**TASK TO CARRY OUT**
Please print each entry below exactly as it stands, but without any pictures.

**INPUT FOR THIS TASK**
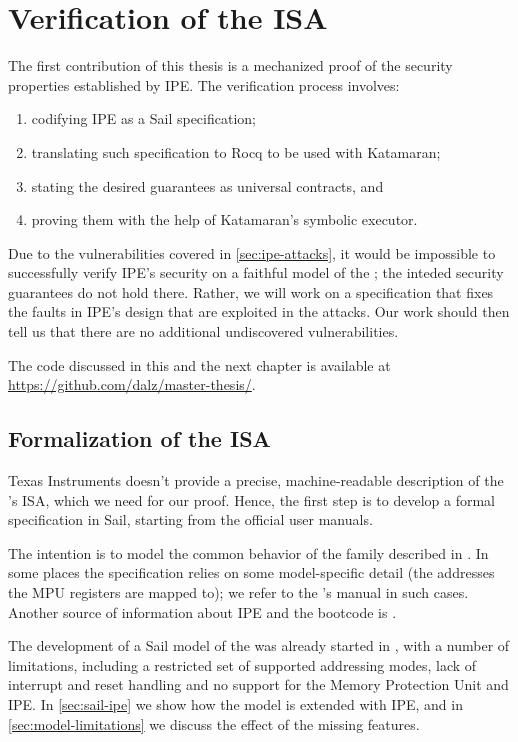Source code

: \chapter{Verification of the \texorpdfstring{\msp}{MSP430} ISA}
\label{ch:contracts}

The first contribution of this thesis is a mechanized proof of the security properties established by IPE. The verification process involves:
\begin{enumerate}
\item codifying IPE as a Sail specification;
\item translating such specification to Rocq to be used with Katamaran;
\item stating the desired guarantees as universal contracts, and
\item proving them with the help of Katamaran's symbolic executor.
\end{enumerate}

Due to the vulnerabilities covered in \cref{sec:ipe-attacks}, it would be impossible to successfully verify IPE's security on a faithful model of the \msp; the inteded security guarantees do not hold there. Rather, we will work on a specification that fixes the faults in IPE's design that are exploited in the attacks. Our work should then tell us that there are no additional undiscovered vulnerabilities.

The code discussed in this and the next chapter is available at \url{https://github.com/dalz/master-thesis/}.

\section{Formalization of the \texorpdfstring{\msp}{MSP430} ISA}

Texas Instruments doesn't provide a precise, machine-readable description of the \msp's ISA, which we need for our proof. Hence, the first step is to develop a formal specification in Sail, starting from the official user manuals.

The intention is to model the common behavior of the family described in \cite{slau367p}. In some places the specification relies on some model-specific detail (\eg the addresses the MPU registers are mapped to); we refer to the \msp[FR5969]'s manual \cite{slas704g} in such cases. Another source of information about IPE and the bootcode is \cite{slaa685}.

The development of a Sail model of the \msp was already started in \cite{mspthesis}, with a number of limitations, including a restricted set of supported addressing modes, lack of interrupt and reset handling and no support for the Memory Protection Unit and IPE. In \cref{sec:sail-ipe} we show how the model is extended with IPE, and in \cref{sec:model-limitations} we discuss the effect of the missing features.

**SOLUTION**
Source code

: \chapter{Verification of the \texorpdfstring{\msp}{MSP430} ISA}
\label{ch:contracts}

The first contribution of this thesis is a mechanized proof of the security properties established by IPE. The verification process involves:
\begin{enumerate}
\item codifying IPE as a Sail specification;
\item translating such specification to Rocq to be used with Katamaran;
\item stating the desired guarantees as universal contracts, and
\item proving them with the help of Katamaran's symbolic executor.
\end{enumerate}

Due to the vulnerabilities covered in \cref{sec:ipe-attacks}, it would be impossible to successfully verify IPE's security on a faithful model of the \msp; the inteded security guarantees do not hold there. Rather, we will work on a specification that fixes the faults in IPE's design that are exploited in the attacks. Our work should then tell us that there are no additional undiscovered vulnerabilities.

The code discussed in this and the next chapter is available at \url{https://github.com/dalz/master-thesis/}.

\section{Formalization of the \texorpdfstring{\msp}{MSP430} ISA}

Texas Instruments doesn't provide a precise, machine-readable description of the \msp's ISA, which we need for our proof. Hence, the first step is to develop a formal specification in Sail, starting from the official user manuals.

The intention is to model the common behavior of the family described in \cite{slau367p}. In some places the specification relies on some model-specific detail (\eg the addresses the MPU registers are mapped to); we refer to the \msp[FR5969]'s manual \cite{slas704g} in such cases. Another source of information about IPE and the bootcode is \cite{slaa685}.

The development of a Sail model of the \msp was already started in \cite{mspthesis}, with a number of limitations, including a restricted set of supported addressing modes, lack of interrupt and reset handling and no support for the Memory Protection Unit and IPE. In \cref{sec:sail-ipe} we show how the model is extended with IPE, and in \cref{sec:model-limitations} we discuss the effect of the missing features.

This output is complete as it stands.